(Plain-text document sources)
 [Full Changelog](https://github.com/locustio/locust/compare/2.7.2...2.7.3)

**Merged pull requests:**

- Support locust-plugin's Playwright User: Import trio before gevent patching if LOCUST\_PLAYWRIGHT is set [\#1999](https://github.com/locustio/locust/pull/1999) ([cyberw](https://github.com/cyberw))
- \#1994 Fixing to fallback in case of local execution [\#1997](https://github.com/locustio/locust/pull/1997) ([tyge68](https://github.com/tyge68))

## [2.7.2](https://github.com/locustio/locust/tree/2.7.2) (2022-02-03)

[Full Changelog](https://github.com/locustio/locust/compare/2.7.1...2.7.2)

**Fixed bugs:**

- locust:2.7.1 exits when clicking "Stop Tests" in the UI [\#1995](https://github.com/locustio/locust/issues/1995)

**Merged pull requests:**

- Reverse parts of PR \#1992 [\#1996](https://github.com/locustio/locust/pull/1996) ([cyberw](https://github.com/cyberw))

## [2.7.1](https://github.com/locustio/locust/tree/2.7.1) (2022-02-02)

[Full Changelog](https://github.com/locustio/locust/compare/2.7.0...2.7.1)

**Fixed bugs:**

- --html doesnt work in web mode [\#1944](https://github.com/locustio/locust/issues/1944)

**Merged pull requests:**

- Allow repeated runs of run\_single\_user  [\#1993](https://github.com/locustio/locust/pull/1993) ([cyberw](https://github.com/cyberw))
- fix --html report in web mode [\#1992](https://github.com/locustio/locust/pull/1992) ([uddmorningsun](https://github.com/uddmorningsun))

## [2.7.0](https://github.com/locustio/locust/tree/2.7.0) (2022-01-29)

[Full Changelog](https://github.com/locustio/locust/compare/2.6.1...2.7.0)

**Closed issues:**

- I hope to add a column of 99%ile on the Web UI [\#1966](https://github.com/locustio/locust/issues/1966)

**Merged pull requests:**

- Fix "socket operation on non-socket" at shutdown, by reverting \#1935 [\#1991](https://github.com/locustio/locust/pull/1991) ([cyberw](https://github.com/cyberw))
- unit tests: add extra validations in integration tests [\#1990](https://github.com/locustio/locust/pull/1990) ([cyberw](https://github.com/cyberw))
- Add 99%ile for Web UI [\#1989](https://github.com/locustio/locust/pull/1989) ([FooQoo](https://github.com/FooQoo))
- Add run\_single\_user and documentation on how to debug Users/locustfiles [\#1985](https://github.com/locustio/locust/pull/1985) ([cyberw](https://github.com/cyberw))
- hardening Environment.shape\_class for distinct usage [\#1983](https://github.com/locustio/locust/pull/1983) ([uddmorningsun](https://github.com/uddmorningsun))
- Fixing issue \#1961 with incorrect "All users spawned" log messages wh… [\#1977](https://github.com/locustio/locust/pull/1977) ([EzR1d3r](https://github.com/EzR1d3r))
--
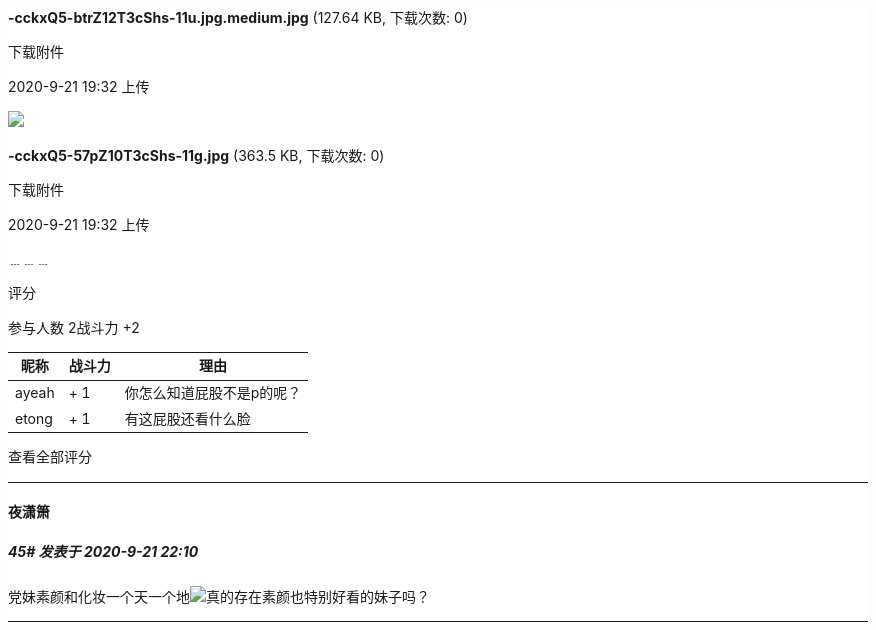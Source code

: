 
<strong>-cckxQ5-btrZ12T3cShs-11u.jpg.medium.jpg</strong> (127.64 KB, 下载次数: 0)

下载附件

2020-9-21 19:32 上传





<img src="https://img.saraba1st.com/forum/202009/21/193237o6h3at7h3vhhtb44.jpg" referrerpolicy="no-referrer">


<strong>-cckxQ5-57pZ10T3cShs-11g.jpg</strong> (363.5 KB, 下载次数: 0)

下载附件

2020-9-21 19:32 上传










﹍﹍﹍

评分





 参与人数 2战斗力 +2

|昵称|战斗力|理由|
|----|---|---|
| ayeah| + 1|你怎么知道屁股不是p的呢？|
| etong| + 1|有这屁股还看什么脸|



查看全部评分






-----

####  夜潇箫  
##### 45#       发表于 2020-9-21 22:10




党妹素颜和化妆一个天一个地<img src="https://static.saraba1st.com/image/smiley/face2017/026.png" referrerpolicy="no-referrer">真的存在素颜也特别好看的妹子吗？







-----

• **WHAT YOU SHOULD DO**:
Line count for the word "Changelog": give the number of lines in the entries above that contain it, and nothing more.

• **REPLY**:
4